> _Work request_
Repeat the data in full. Every line must match.

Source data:
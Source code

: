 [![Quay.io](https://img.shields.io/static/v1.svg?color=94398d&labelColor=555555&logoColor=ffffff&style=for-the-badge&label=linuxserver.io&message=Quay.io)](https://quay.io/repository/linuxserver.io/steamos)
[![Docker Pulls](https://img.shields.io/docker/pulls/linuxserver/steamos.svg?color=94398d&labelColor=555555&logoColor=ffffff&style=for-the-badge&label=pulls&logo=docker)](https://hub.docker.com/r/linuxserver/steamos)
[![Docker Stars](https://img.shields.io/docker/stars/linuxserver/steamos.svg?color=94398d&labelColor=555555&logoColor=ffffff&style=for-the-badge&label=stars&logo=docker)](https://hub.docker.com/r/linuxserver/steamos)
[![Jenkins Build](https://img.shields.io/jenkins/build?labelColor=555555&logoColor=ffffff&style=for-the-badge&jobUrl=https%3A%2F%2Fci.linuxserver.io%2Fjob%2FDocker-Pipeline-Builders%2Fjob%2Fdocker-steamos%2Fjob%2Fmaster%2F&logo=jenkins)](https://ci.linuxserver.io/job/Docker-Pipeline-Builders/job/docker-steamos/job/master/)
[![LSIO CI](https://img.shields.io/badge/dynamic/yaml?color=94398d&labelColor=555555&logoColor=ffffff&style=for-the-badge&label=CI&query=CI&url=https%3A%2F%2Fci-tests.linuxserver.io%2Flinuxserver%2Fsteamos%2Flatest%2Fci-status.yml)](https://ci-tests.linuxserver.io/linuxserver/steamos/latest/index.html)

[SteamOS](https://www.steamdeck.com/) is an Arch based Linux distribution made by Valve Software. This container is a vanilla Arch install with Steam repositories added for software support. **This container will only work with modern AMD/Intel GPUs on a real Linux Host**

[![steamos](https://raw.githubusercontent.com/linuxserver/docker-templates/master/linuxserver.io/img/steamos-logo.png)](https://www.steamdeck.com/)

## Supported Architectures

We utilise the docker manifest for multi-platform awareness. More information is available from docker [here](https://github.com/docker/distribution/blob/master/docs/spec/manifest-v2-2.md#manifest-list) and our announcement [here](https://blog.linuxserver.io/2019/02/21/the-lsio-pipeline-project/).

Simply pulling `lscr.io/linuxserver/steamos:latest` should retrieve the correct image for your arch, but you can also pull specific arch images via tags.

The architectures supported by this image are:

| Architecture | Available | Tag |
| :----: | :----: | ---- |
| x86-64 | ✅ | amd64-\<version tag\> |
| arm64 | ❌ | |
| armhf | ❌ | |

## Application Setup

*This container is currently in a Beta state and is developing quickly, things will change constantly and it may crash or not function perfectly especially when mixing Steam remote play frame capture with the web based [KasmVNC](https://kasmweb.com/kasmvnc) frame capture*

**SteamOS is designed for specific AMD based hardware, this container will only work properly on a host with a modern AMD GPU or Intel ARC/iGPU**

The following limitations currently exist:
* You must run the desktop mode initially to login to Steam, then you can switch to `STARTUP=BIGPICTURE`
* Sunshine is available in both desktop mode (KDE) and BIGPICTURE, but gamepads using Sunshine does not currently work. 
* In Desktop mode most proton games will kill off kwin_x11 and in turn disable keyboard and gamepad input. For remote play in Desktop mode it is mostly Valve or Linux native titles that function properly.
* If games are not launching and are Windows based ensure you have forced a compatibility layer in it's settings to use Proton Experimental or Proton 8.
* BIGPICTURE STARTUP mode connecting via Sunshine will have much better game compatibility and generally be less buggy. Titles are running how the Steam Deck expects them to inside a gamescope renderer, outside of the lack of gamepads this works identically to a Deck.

> _Written answer_
Source code

: [![Quay.io](https://img.shields.io/static/v1.svg?color=94398d&labelColor=555555&logoColor=ffffff&style=for-the-badge&label=linuxserver.io&message=Quay.io)](https://quay.io/repository/linuxserver.io/steamos)
[![Docker Pulls](https://img.shields.io/docker/pulls/linuxserver/steamos.svg?color=94398d&labelColor=555555&logoColor=ffffff&style=for-the-badge&label=pulls&logo=docker)](https://hub.docker.com/r/linuxserver/steamos)
[![Docker Stars](https://img.shields.io/docker/stars/linuxserver/steamos.svg?color=94398d&labelColor=555555&logoColor=ffffff&style=for-the-badge&label=stars&logo=docker)](https://hub.docker.com/r/linuxserver/steamos)
[![Jenkins Build](https://img.shields.io/jenkins/build?labelColor=555555&logoColor=ffffff&style=for-the-badge&jobUrl=https%3A%2F%2Fci.linuxserver.io%2Fjob%2FDocker-Pipeline-Builders%2Fjob%2Fdocker-steamos%2Fjob%2Fmaster%2F&logo=jenkins)](https://ci.linuxserver.io/job/Docker-Pipeline-Builders/job/docker-steamos/job/master/)
[![LSIO CI](https://img.shields.io/badge/dynamic/yaml?color=94398d&labelColor=555555&logoColor=ffffff&style=for-the-badge&label=CI&query=CI&url=https%3A%2F%2Fci-tests.linuxserver.io%2Flinuxserver%2Fsteamos%2Flatest%2Fci-status.yml)](https://ci-tests.linuxserver.io/linuxserver/steamos/latest/index.html)

[SteamOS](https://www.steamdeck.com/) is an Arch based Linux distribution made by Valve Software. This container is a vanilla Arch install with Steam repositories added for software support. **This container will only work with modern AMD/Intel GPUs on a real Linux Host**

[![steamos](https://raw.githubusercontent.com/linuxserver/docker-templates/master/linuxserver.io/img/steamos-logo.png)](https://www.steamdeck.com/)

## Supported Architectures

We utilise the docker manifest for multi-platform awareness. More information is available from docker [here](https://github.com/docker/distribution/blob/master/docs/spec/manifest-v2-2.md#manifest-list) and our announcement [here](https://blog.linuxserver.io/2019/02/21/the-lsio-pipeline-project/).

Simply pulling `lscr.io/linuxserver/steamos:latest` should retrieve the correct image for your arch, but you can also pull specific arch images via tags.

The architectures supported by this image are:

| Architecture | Available | Tag |
| :----: | :----: | ---- |
| x86-64 | ✅ | amd64-\<version tag\> |
| arm64 | ❌ | |
| armhf | ❌ | |

## Application Setup

*This container is currently in a Beta state and is developing quickly, things will change constantly and it may crash or not function perfectly especially when mixing Steam remote play frame capture with the web based [KasmVNC](https://kasmweb.com/kasmvnc) frame capture*

**SteamOS is designed for specific AMD based hardware, this container will only work properly on a host with a modern AMD GPU or Intel ARC/iGPU**

The following limitations currently exist:
* You must run the desktop mode initially to login to Steam, then you can switch to `STARTUP=BIGPICTURE`
* Sunshine is available in both desktop mode (KDE) and BIGPICTURE, but gamepads using Sunshine does not currently work. 
* In Desktop mode most proton games will kill off kwin_x11 and in turn disable keyboard and gamepad input. For remote play in Desktop mode it is mostly Valve or Linux native titles that function properly.
* If games are not launching and are Windows based ensure you have forced a compatibility layer in it's settings to use Proton Experimental or Proton 8.
* BIGPICTURE STARTUP mode connecting via Sunshine will have much better game compatibility and generally be less buggy. Titles are running how the Steam Deck expects them to inside a gamescope renderer, outside of the lack of gamepads this works identically to a Deck.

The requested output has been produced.